What you have to do » Begin at the line containing "plot of AQ's" and reproduce every line through the end of the entries below. Nothing else should appear.

Records for the exercise »
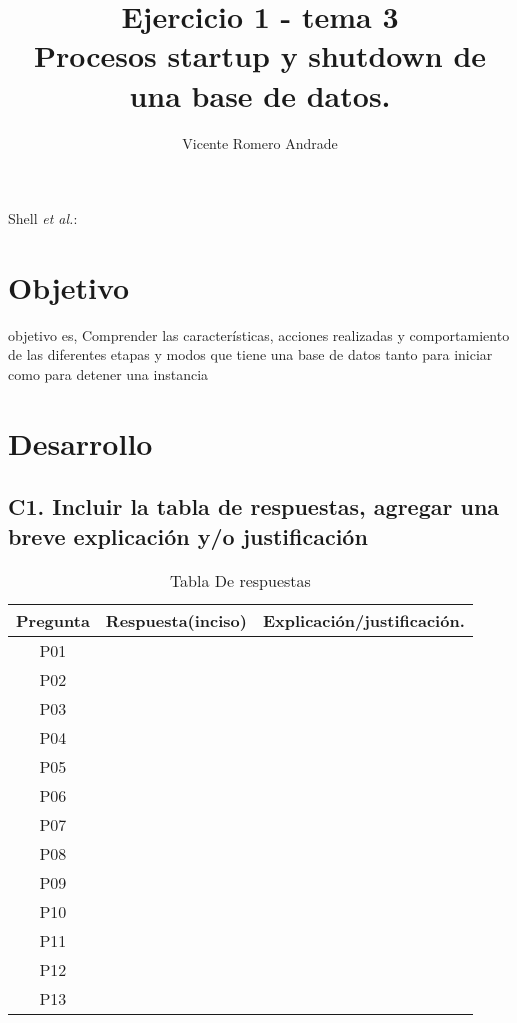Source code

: \documentclass[journal]{IEEEtran}
\begin{document}
\title{Ejercicio 1 - tema 3 \\ Procesos startup y shutdown de una base de datos.}
%
\author{Vicente Romero Andrade}

%
{Shell \MakeLowercase{\textit{et al.}}: }

\maketitle


\IEEEpeerreviewmaketitle

\section{Objetivo}

 objetivo es, Comprender las características, acciones realizadas y 
comportamiento de las diferentes etapas y modos que tiene una base de datos tanto para iniciar como para detener una instancia

\section{Desarrollo}
\subsection{C1.  Incluir la tabla de respuestas, agregar una breve explicación y/o justificación}
\begin{table}[H]
  \centering
  \begin{tabular}{||c |c| c||} 
   \hline
   Pregunta & Respuesta(inciso) &Explicación/justificación.\\ [1.0ex] 
   \hline
   P01 &  &  \\ 
   P02 &  &  \\ 
   P03 &  &  \\ 
   P04 &  &  \\ 
   P05 &  &  \\ 
   P06 &  &  \\ 
   P07 &  &  \\ 
   P08 &  &  \\ 
   P09 &  &  \\ 
   P10 &  &  \\ 
   P11 &  &  \\ 
   P12 &  &  \\ 
   P13 &  &  \\  [1ex] 
   \hline
  \end{tabular}
  \caption{Tabla De respuestas}
  \label{tabla:1}
  \end{table}
\end{document}

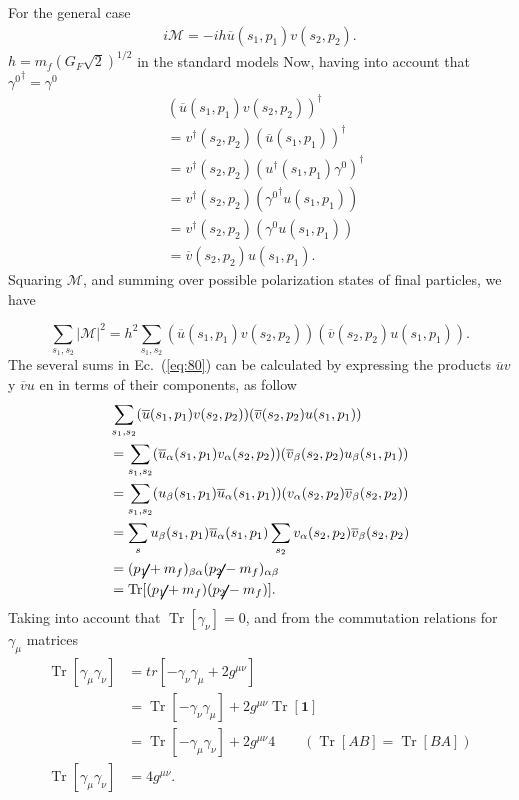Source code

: For the general case
\begin{align}
i\mathcal{M}=-i h\overline{u}(s_1,p_{1})v(s_2, p_{2}). 
\end{align}
$h=m_{f}\left(G_{F}\sqrt{2}\right)^{1/2}$ in the standard models
Now, having into account that ${\gamma^{0}}^{\dag}=\gamma^{0}$
\begin{align*}
&(\overline{u}(s_1,p_{1})v(s_2, p_{2}))^{\dag}\\
&=v^{\dag}(s_2, p_{2})(\overline{u}(s_1,p_{1}))^{\dag}\\
&=v^{\dag}(s_2, p_{2})({u^{\dag}}(s_1,p_{1}){\gamma^{0}})^{\dag}\\
&=v^{\dag}(s_2, p_{2})({\gamma^{0}}^{\dag}u(s_1,p_{1}))\\
&=v^{\dag}(s_2, p_{2})(\gamma^{0}u(s_1,p_{1}))\\
&=\overline{v}(s_2,p_{2})u(s_1,p_{1}). 
\end{align*}
Squaring  $\mathcal{M}$,  and summing over possible polarization states of final particles, we have

\begin{equation}
\sum_{s_1,s_2}|\mathcal{M}|^{2}=h^2\sum_{s_1,s_2}(\overline{u}(s_1,p_{1})v(s_2,
p_{2}))(\overline{v}(s_2,p_{2})u(s_1,p_{1})). \label{eq:80}
\end{equation}
The several sums in Ec.~(\ref{eq:80}) can be calculated by expressing the products  $\overline{u}v$ y $\overline{v}u$ en in terms of their components, as follow
\begin{align}
\label{eq:81}
&\sum_{s_1,s_2}(\overline{u}(s_1,p_{1})v(s_2, p_{2}))(\overline{v}(s_2,p_{2})u(s_1,p_{1}))\nonumber\\
&=\sum_{s_1,s_2}(\overline{u}_{\alpha}(s_1,p_{1})v_{\alpha}(s_2, p_{2}))(\overline{v}_{\beta}(s_2,p_{2})u_{\beta}(s_1,p_{1}))\nonumber\\
&=\sum_{s_1,s_2}(u_{\beta}(s_1,p_{1})\overline{u}_{\alpha}(s_1,p_{1}))(v_{\alpha}(s_2, p_{2})\overline{v}_{\beta}(s_2,p_{2}))\nonumber\\
&=\sum_{s}u_{\beta}(s_1,p_{1})\overline{u}_{\alpha}(s_1,p_{1})\sum_{s_2}v_{\alpha}(s_2, p_{2})\overline{v}_{\beta}(s_2,p_{2})\nonumber\\
&=(\cancel{p}_{1}+m_{f})_{\beta\alpha}(\cancel{p}_{2}-m_{f})_{\alpha\beta}\nonumber\\
&=\operatorname{Tr}[(\cancel{p}_{1}+m_{f})(\cancel{p}_{2}-m_{f})]. 
\end{align}
Taking into account that  $\operatorname{Tr}[\gamma_{\nu}]=0$, and from the commutation relations for $\gamma_\mu$ matrices
\begin{align*}
\operatorname{Tr}[\gamma_{\mu}\gamma_{\nu}]&=tr[-\gamma_{\nu}\gamma_{\mu}+2g^{\mu\nu}]\\
&=\operatorname{Tr}[-\gamma_{\nu}\gamma_{\mu}]+2g^{\mu\nu}\operatorname{Tr}[\mathbf{1}]\\
&=\operatorname{Tr}[-\gamma_{\mu}\gamma_{\nu}]+2g^{\mu\nu}4 \qquad (\operatorname{Tr}[AB]=\operatorname{Tr}[BA])\\
\operatorname{Tr}[\gamma_{\mu}\gamma_{\nu}]&=4g^{\mu\nu}.
\end{align*}

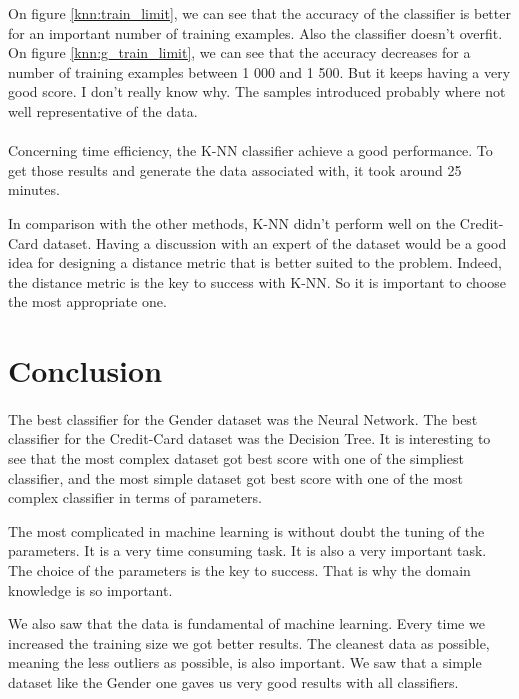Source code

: \documentclass[10pt]{article}
\begin{document}
			On figure \ref{knn:train_limit}, we can see that the accuracy of the classifier is better for an important number of training examples. Also the classifier doesn't overfit. On figure \ref{knn:g_train_limit}, we can see that the accuracy decreases for a number of training examples between 1 000 and 1 500. But it keeps having a very good score. I don't really know why. The samples introduced probably where not well representative of the data.

		\paragraph*{}
			Concerning time efficiency, the K-NN classifier achieve a good performance. To get those results and generate the data associated with, it took around 25 minutes.

			In comparison with the other methods, K-NN didn't  perform well on the Credit-Card dataset. Having a discussion with an expert of the dataset would be a good idea for designing a distance metric that is better suited to the problem. Indeed, the distance metric is the key to success with K-NN. So it is important to choose the most appropriate one.
	\section{Conclusion}
		\paragraph*{}
			The best classifier for the Gender dataset was the Neural Network. The best classifier for the Credit-Card dataset was the Decision Tree. It is interesting to see that the most complex dataset got best score with one of the simpliest classifier, and the most simple dataset got best score with one of the most complex classifier in terms of parameters.

			The most complicated in machine learning is without doubt the tuning of the parameters. It is a very time consuming task. It is also a very important task. The choice of the parameters is the key to success. That is why the domain knowledge is so important.

			We also saw that the data is fundamental of machine learning. Every time we increased the training size we got better results. The cleanest data as possible, meaning the less outliers as possible, is also important. We saw that a simple dataset like the Gender one gaves us very good results with all classifiers.
\end{document}
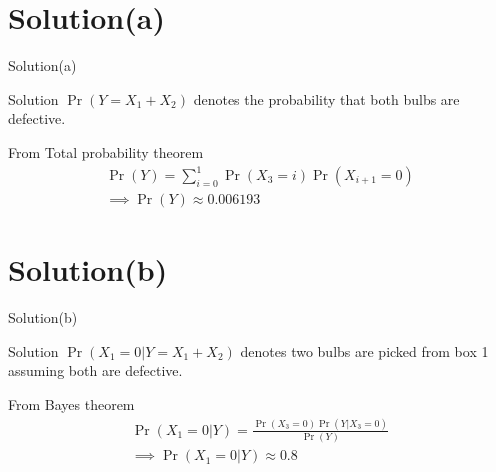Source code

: \documentclass{beamer}
\providecommand{\pr}[1]{\ensuremath{\Pr\left(#1\right)}}
\begin{document}
\section{Solution(a)}
     \begin{frame}{Solution(a)}
     \begin{block}{Solution}
     $\pr{Y=X_1+X_2}$ denotes the probability that both bulbs are defective.\\
     \end{block}
      From Total probability theorem
        \begin{align}
        \pr{Y}=\sum_{i=0}^1 \pr{X_3=i}\pr{X_{i+1}=0}\\
            \implies \boxed{\pr{Y}\approx 0.006193}
        \end{align}
     \end{frame}
     
     
     \section{Solution(b)}
     \begin{frame}{Solution(b)}
     \begin{block}{Solution}
     $\pr{X_1=0|Y=X_1+X_2}$ denotes two bulbs are picked from box 1 assuming both are defective.
     \end{block}
     From Bayes theorem
        \begin{align}
            \pr{X_1=0|Y}=\frac{\pr{X_3=0}\pr{Y|X_3=0}}{\pr{Y}}\\
            \implies \boxed{\pr{X_1=0|Y}\approx0.8}
        \end{align}
     \end{frame}
\end{document}
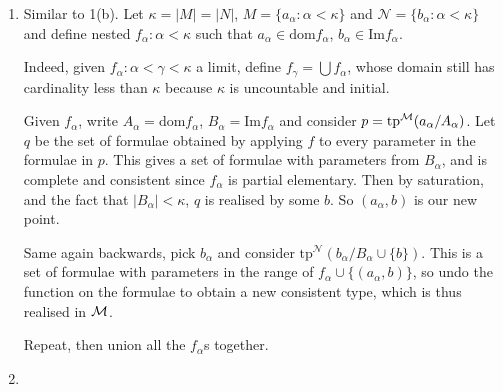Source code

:\documentclass[10pt]{article}
\renewcommand{\N}{\mathcal{N}}
\newcommand{\tp}{\textrm{tp}}
\begin{document}
\begin{enumerate}
    \item Similar to 1(b). Let $\kappa = |M| = |N|$, $M = \{a_\alpha : \alpha < \kappa\}$ and $\N = \{b_\alpha : \alpha < \kappa\}$ and define nested $f_\alpha: \alpha < \kappa$ such that $a_\alpha \in \textrm{dom} f_\alpha$, $b_\alpha \in \textrm{Im} f_\alpha$.
    
    Indeed, given $f_\alpha : \alpha < \gamma < \kappa$ a limit, define $f_\gamma = \bigcup f_\alpha$, whose domain still has cardinality less than $\kappa$ because $\kappa$ is uncountable and initial.

    Given $f_\alpha$, write $A_\alpha = \textrm{dom}f_\alpha$, $B_\alpha = \textrm{Im}f_\alpha$ and consider $p = \tp^\M(a_\alpha /A_\alpha)$. Let $q$ be the set of formulae obtained by applying $f$ to every parameter in the formulae in $p$. This gives a set of formulae with parameters from $B_\alpha$, and is complete and consistent since $f_\alpha$ is partial elementary. Then by saturation, and the fact that $|B_\alpha| < \kappa$, $q$ is realised by some $b$. So $(a_\alpha,b)$ is our new point.

    Same again backwards, pick $b_\alpha$ and consider $\tp^\N(b_\alpha/B_\alpha\cup\{b\})$. This is a set of formulae with parameters in the range of $f_\alpha\cup \{(a_\alpha,b)\}$, so undo the function on the formulae to obtain a new consistent type, which is thus realised in $\mathcal{M}$.

    Repeat, then union all the $f_\alpha$s together.

    \item 
\end{enumerate}
\end{document}
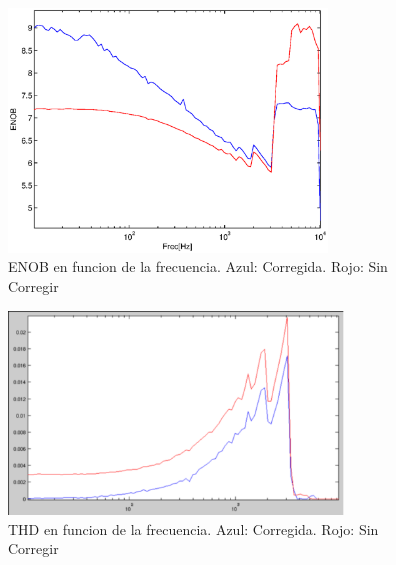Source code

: \documentclass[a4paper,conference]{IEEEtran}
\begin{document}
\begin{figure}[!b]
\centering
\includegraphics[width=3.33in]{Medicion_ENOB}
\caption{ENOB en funcion de la frecuencia. Azul: Corregida. Rojo: Sin Corregir}
\label{fig:ENOB}
\end{figure}

\begin{figure}[!t]
\centering
\includegraphics[width=3.5in]{Medicion_THD}
\caption{THD en funcion de la frecuencia. Azul: Corregida. Rojo: Sin Corregir}
\label{fig:THD}
\end{figure}
\end{document}
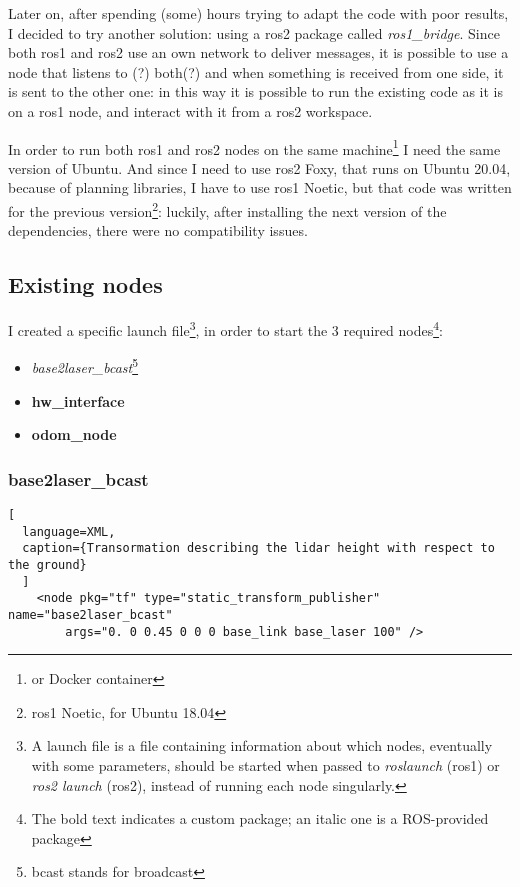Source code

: Later on, after spending (some) hours trying to adapt the code with poor results, I decided to try another solution: using a \acrshort{ros}2 package called {\it ros1\_bridge}. Since both \acrshort{ros}1 and \acrshort{ros}2 use an own network to deliver messages, it is possible to use a node that listens to (?) both(?) and when something is received from one side, it is sent to the other one: in this way it is possible to run the existing code as it is on a \acrshort{ros}1 node, and interact with it from a \acrshort{ros}2 workspace.

In order to run both \acrshort{ros}1 and \acrshort{ros}2 nodes on the same machine\footnote{or Docker container} I need the same version of Ubuntu. And since I need to use \acrshort{ros}2 Foxy, that runs on Ubuntu 20.04, because of planning libraries, I have to use \acrshort{ros}1 Noetic, but that code was written for the previous version\footnote{\acrshort{ros}1 Noetic, for Ubuntu 18.04}: luckily, after installing the next version of the dependencies, there were no compatibility issues.

\subsection{Existing nodes}
\label{subsec:nodes}

I created a specific launch file\footnote{A launch file is a file containing information about which nodes, eventually with some parameters, should be started when passed to {\it roslaunch} (\acrshort{ros}1) or {\it ros2 launch} (\acrshort{ros}2), instead of running each node singularly.}, in order to start the 3 required nodes\footnote{The bold text indicates a custom package; an italic one is a ROS-provided package}:

\begin{itemize}
    \item {\it base2laser\_bcast}\footnote{bcast stands for broadcast}
    \item {\bf hw\_interface}
    \item {\bf odom\_node}
\end{itemize}

\subsubsection{base2laser\_bcast}

\begin{lstlisting}[
  language=XML,
  caption={Transormation describing the lidar height with respect to the ground}
  ]
    <node pkg="tf" type="static_transform_publisher" name="base2laser_bcast"
        args="0. 0 0.45 0 0 0 base_link base_laser 100" />
\end{lstlisting}


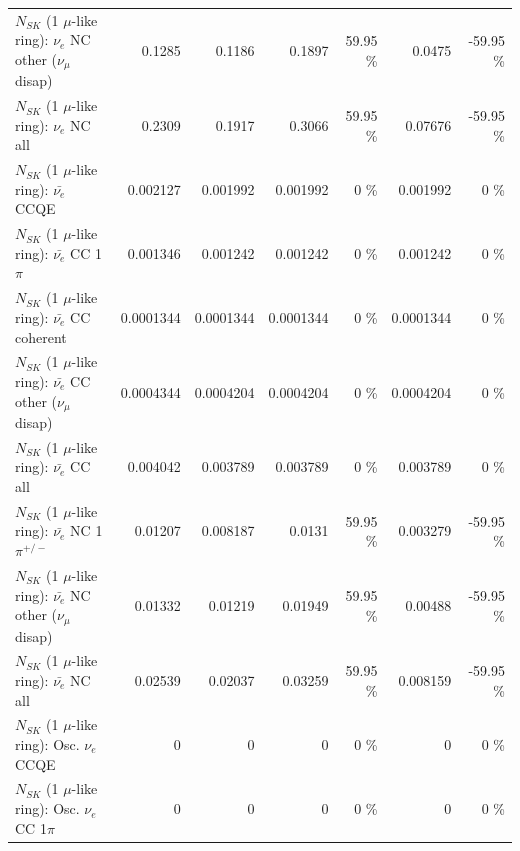 \begin{table}
\begin{tabular}{| l | r | r | r  r | r  r |}
                $N_{SK}$ (1 $\mu$-like ring): $\nu_e$ NC other ($\nu_\mu$ disap) &          0.1285 &          0.1186 &          0.1897 &    59.95 \%  &          0.0475 &   -59.95 \%  \\ 
                                  $N_{SK}$ (1 $\mu$-like ring): $\nu_{e}$ NC all &          0.2309 &          0.1917 &          0.3066 &    59.95 \%  &         0.07676 &   -59.95 \%  \\ 
\hline
\hline
\hline
                                $N_{SK}$ (1 $\mu$-like ring): $\bar{\nu_e}$ CCQE &        0.002127 &        0.001992 &        0.001992 &        0 \%  &        0.001992 &        0 \%  \\ 
                           $N_{SK}$ (1 $\mu$-like ring): $\bar{\nu_e}$ CC 1$\pi$ &        0.001346 &        0.001242 &        0.001242 &        0 \%  &        0.001242 &        0 \%  \\ 
                         $N_{SK}$ (1 $\mu$-like ring): $\bar{\nu_e}$ CC coherent &       0.0001344 &       0.0001344 &       0.0001344 &        0 \%  &       0.0001344 &        0 \%  \\ 
          $N_{SK}$ (1 $\mu$-like ring): $\bar{\nu_e}$ CC other ($\nu_\mu$ disap) &       0.0004344 &       0.0004204 &       0.0004204 &        0 \%  &       0.0004204 &        0 \%  \\ 
                            $N_{SK}$ (1 $\mu$-like ring): $\bar{\nu_{e}}$ CC all &        0.004042 &        0.003789 &        0.003789 &        0 \%  &        0.003789 &        0 \%  \\ 
\hline
                     $N_{SK}$ (1 $\mu$-like ring): $\bar{\nu_e}$ NC 1$\pi^{+/-}$ &         0.01207 &        0.008187 &          0.0131 &    59.95 \%  &        0.003279 &   -59.95 \%  \\ 
          $N_{SK}$ (1 $\mu$-like ring): $\bar{\nu_e}$ NC other ($\nu_\mu$ disap) &         0.01332 &         0.01219 &         0.01949 &    59.95 \%  &         0.00488 &   -59.95 \%  \\ 
                            $N_{SK}$ (1 $\mu$-like ring): $\bar{\nu_{e}}$ NC all &         0.02539 &         0.02037 &         0.03259 &    59.95 \%  &        0.008159 &   -59.95 \%  \\ 
\hline
\hline
\hline
                                 $N_{SK}$ (1 $\mu$-like ring): Osc. $\nu_e$ CCQE &               0 &               0 &               0 &        0 \%  &               0 &        0 \%  \\ 
                            $N_{SK}$ (1 $\mu$-like ring): Osc. $\nu_e$ CC 1$\pi$ &               0 &               0 &               0 &        0 \%  &               0 &        0 \%  \\ 

\end{tabular}
\end{table}
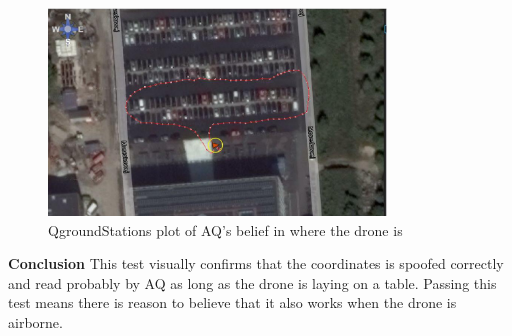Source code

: \begin{figure}[H]
    \center
    \includegraphics[width=0.8\textwidth]{graphics/test_qground_plot.eps}
  \caption{QgroundStations plot of AQ's belief in where the drone is}   \label{fig:test_qground_plot}
\end{figure}

\textbf{Conclusion}
This test visually confirms that the coordinates is spoofed correctly and read probably by AQ as long as the drone is laying on a table. Passing this test means there is reason to believe that it also works when the drone is airborne.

Response to the exercise »
  \caption{QgroundStations plot of AQ's belief in where the drone is}   \label{fig:test_qground_plot}
\end{figure}

\textbf{Conclusion}
This test visually confirms that the coordinates is spoofed correctly and read probably by AQ as long as the drone is laying on a table. Passing this test means there is reason to believe that it also works when the drone is airborne.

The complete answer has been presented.